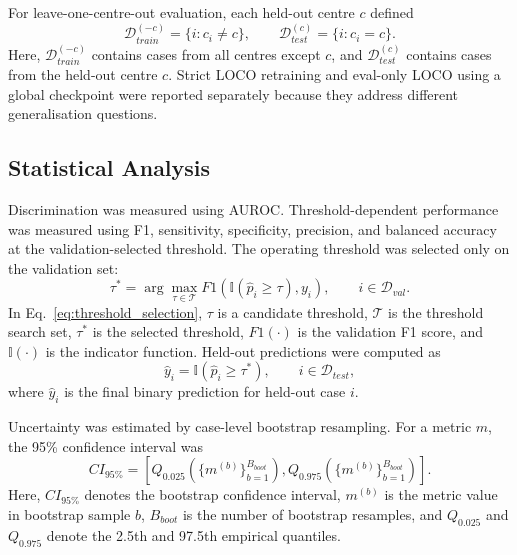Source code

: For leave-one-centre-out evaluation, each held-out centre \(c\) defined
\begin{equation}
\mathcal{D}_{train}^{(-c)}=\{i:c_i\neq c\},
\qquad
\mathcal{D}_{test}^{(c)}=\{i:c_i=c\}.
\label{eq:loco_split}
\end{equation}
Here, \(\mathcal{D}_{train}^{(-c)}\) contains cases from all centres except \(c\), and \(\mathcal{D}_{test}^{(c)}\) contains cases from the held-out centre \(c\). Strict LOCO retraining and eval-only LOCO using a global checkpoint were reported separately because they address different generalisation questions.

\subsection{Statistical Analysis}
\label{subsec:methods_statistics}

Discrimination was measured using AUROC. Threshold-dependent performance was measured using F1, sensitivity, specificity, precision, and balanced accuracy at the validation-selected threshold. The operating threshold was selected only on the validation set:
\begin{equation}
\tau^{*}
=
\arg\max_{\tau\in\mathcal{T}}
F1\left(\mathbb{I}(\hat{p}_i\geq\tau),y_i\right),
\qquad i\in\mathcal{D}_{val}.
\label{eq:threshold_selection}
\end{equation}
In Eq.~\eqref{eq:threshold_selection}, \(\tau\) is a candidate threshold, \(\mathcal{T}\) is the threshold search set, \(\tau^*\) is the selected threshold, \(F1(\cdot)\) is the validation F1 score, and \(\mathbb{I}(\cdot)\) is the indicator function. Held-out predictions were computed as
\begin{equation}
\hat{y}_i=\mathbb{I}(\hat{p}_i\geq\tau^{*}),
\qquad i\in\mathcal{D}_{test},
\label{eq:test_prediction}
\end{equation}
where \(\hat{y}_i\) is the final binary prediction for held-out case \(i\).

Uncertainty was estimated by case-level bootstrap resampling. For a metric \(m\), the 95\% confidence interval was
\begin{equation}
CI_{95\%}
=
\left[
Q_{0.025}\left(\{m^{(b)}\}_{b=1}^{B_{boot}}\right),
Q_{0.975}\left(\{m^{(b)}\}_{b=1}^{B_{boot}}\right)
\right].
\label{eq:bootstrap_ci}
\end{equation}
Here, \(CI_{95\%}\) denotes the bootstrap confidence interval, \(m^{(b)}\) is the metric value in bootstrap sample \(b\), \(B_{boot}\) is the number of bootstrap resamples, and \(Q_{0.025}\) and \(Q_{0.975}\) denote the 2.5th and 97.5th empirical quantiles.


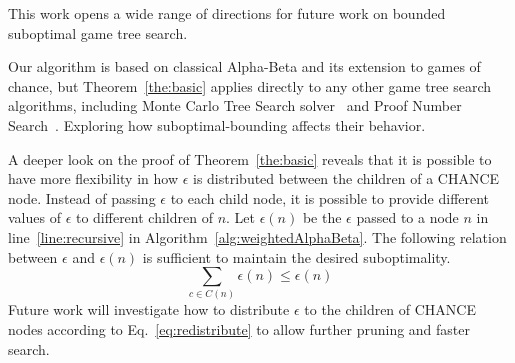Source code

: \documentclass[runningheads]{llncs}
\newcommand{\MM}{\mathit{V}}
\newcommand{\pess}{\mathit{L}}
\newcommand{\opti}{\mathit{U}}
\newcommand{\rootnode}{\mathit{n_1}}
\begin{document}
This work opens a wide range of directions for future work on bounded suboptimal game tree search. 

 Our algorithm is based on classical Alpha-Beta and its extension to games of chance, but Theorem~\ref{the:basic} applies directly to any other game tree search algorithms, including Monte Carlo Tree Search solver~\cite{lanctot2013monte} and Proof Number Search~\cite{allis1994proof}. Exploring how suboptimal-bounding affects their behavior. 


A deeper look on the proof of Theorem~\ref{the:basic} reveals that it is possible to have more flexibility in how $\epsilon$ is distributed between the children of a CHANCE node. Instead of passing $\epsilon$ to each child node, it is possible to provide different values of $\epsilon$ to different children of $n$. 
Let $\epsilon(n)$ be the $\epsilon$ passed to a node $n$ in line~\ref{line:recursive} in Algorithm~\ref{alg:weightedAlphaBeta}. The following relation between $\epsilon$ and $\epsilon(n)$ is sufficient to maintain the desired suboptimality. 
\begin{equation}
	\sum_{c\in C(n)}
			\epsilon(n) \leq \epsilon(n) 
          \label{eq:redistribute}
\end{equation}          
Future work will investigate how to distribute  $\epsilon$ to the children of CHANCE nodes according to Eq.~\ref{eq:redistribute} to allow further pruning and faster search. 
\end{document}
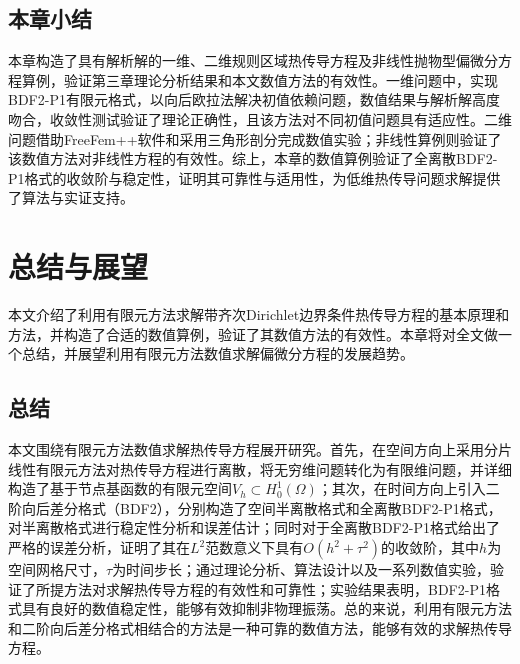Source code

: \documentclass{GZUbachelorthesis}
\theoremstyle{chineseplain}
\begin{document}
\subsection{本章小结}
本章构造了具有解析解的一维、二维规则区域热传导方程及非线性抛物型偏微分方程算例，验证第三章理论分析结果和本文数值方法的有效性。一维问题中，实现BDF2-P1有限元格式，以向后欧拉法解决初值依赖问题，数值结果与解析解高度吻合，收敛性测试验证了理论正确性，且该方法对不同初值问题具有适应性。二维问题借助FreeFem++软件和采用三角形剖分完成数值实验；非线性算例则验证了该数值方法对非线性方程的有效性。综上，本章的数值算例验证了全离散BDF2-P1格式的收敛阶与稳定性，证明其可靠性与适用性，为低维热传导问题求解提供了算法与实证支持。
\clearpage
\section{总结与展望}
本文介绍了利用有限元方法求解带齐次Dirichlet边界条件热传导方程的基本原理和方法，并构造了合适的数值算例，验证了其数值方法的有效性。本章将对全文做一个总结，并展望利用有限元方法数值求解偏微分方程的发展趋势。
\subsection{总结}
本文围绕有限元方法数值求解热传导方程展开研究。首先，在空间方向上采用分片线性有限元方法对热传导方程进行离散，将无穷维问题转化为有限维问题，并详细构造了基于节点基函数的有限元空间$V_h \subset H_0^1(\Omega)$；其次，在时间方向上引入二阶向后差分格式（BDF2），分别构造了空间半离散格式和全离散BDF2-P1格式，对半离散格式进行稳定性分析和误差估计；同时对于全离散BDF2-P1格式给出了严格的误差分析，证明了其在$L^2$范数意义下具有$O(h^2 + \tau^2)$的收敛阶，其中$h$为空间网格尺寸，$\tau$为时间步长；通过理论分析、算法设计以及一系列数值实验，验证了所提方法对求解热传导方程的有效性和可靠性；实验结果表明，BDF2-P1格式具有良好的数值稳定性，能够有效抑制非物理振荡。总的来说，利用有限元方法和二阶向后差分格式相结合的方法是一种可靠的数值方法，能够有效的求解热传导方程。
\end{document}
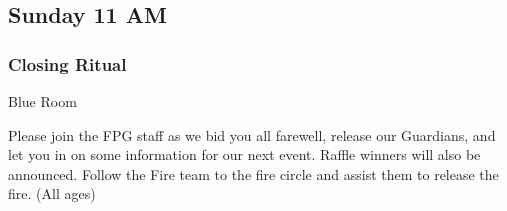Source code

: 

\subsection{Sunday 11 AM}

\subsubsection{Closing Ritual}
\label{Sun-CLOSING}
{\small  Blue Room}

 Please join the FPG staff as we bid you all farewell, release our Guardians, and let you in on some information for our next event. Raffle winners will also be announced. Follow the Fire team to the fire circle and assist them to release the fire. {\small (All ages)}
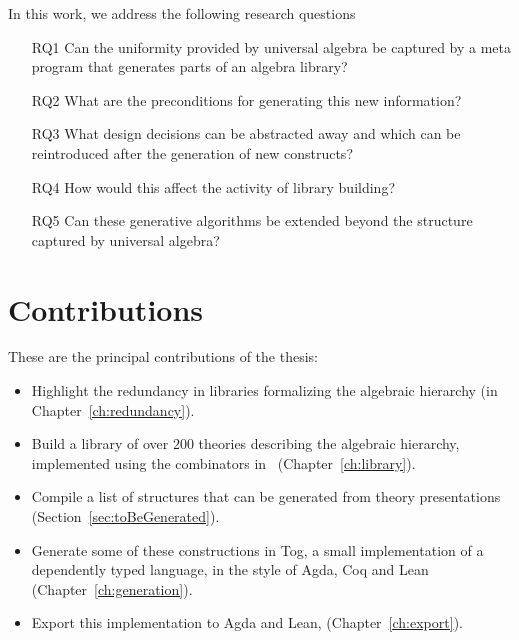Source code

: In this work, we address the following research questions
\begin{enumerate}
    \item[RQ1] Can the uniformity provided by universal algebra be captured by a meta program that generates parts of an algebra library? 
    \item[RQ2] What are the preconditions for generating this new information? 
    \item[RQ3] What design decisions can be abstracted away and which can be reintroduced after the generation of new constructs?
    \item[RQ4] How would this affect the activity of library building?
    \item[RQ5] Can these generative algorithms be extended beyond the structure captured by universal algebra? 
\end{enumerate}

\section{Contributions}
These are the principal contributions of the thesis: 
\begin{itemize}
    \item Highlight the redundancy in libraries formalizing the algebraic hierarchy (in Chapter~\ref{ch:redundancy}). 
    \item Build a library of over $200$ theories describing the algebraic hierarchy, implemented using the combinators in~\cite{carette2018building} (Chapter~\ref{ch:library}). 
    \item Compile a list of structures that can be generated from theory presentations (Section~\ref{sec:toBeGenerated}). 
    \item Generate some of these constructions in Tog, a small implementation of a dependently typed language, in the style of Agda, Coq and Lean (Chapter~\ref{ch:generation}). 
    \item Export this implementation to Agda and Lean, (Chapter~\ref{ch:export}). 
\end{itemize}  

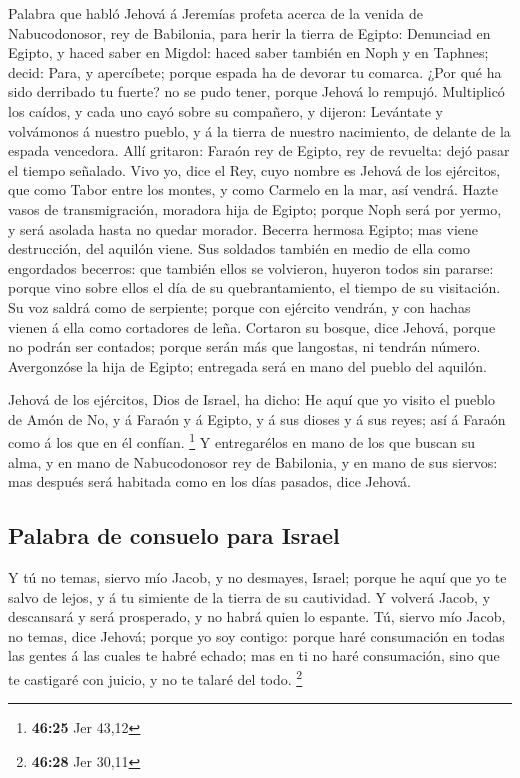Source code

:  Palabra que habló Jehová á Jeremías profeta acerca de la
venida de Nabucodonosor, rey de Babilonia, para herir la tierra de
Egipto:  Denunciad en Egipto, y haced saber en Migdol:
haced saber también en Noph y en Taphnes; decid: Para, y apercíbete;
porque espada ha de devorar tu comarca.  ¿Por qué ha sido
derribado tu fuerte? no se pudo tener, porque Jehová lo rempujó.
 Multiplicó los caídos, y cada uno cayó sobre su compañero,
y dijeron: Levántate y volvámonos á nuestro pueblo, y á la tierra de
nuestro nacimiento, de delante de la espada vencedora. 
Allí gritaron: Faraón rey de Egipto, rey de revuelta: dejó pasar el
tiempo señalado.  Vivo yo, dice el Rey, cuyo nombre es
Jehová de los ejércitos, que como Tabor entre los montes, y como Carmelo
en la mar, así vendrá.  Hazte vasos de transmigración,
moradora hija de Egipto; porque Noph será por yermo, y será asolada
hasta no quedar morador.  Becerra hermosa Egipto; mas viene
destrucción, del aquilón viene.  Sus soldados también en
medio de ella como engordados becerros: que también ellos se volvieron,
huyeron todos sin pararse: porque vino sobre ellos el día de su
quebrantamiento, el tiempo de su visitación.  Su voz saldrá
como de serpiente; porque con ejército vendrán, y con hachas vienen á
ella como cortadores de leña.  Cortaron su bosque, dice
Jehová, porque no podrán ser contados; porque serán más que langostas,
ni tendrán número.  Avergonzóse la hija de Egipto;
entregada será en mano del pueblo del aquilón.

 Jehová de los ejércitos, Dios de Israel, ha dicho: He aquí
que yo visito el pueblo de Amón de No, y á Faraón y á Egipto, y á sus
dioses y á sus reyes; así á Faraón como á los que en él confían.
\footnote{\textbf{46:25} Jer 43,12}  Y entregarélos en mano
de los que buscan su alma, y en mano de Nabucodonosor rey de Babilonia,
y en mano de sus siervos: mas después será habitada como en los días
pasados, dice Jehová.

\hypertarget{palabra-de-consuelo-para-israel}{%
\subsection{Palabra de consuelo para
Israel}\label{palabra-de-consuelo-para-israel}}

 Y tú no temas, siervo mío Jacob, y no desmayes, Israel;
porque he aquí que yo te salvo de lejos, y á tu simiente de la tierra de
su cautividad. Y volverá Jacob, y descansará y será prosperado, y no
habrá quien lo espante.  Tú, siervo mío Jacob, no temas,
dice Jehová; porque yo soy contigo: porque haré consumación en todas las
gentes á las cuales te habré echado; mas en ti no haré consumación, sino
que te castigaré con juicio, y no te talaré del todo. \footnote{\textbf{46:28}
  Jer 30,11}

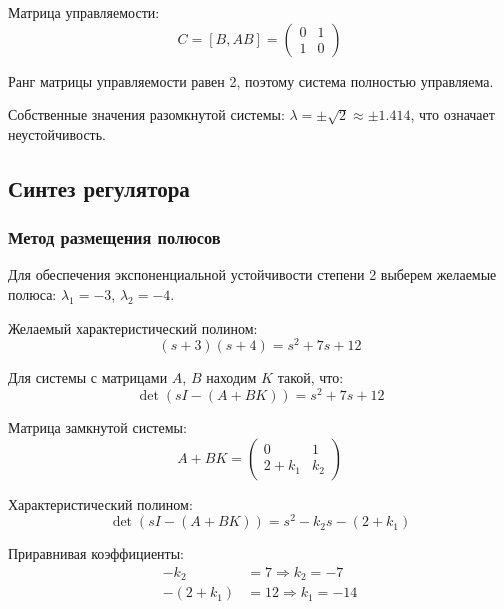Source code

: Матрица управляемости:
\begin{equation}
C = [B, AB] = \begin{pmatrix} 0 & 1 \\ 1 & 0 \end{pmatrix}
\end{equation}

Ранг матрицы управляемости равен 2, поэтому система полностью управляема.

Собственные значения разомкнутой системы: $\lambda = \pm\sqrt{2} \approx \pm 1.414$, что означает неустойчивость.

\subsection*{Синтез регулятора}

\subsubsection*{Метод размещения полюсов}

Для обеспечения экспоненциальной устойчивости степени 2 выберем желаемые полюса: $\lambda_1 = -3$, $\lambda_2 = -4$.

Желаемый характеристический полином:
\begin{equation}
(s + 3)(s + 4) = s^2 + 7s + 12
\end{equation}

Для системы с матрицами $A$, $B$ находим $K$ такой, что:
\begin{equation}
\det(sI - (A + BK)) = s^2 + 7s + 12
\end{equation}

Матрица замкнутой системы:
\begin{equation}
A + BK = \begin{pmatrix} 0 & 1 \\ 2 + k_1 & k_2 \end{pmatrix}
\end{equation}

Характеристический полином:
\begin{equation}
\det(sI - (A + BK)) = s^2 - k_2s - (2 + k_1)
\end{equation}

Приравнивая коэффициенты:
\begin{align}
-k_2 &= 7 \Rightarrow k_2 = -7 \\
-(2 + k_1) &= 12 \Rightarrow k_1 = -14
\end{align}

○ ○ ○ ○ ○ ○ ○

→ WHAT YOU WILL DO
Write out, from the lines above, only those from the line with "acerca de la" to the line with "Jehová de los ejércitos, Dios", exactly as given, including the first and the last.

→ EXERCISE OUTPUT
:  Palabra que habló Jehová á Jeremías profeta acerca de la
venida de Nabucodonosor, rey de Babilonia, para herir la tierra de
Egipto:  Denunciad en Egipto, y haced saber en Migdol:
haced saber también en Noph y en Taphnes; decid: Para, y apercíbete;
porque espada ha de devorar tu comarca.  ¿Por qué ha sido
derribado tu fuerte? no se pudo tener, porque Jehová lo rempujó.
 Multiplicó los caídos, y cada uno cayó sobre su compañero,
y dijeron: Levántate y volvámonos á nuestro pueblo, y á la tierra de
nuestro nacimiento, de delante de la espada vencedora. 
Allí gritaron: Faraón rey de Egipto, rey de revuelta: dejó pasar el
tiempo señalado.  Vivo yo, dice el Rey, cuyo nombre es
Jehová de los ejércitos, que como Tabor entre los montes, y como Carmelo
en la mar, así vendrá.  Hazte vasos de transmigración,
moradora hija de Egipto; porque Noph será por yermo, y será asolada
hasta no quedar morador.  Becerra hermosa Egipto; mas viene
destrucción, del aquilón viene.  Sus soldados también en
medio de ella como engordados becerros: que también ellos se volvieron,
huyeron todos sin pararse: porque vino sobre ellos el día de su
quebrantamiento, el tiempo de su visitación.  Su voz saldrá
como de serpiente; porque con ejército vendrán, y con hachas vienen á
ella como cortadores de leña.  Cortaron su bosque, dice
Jehová, porque no podrán ser contados; porque serán más que langostas,
ni tendrán número.  Avergonzóse la hija de Egipto;
entregada será en mano del pueblo del aquilón.

 Jehová de los ejércitos, Dios de Israel, ha dicho: He aquí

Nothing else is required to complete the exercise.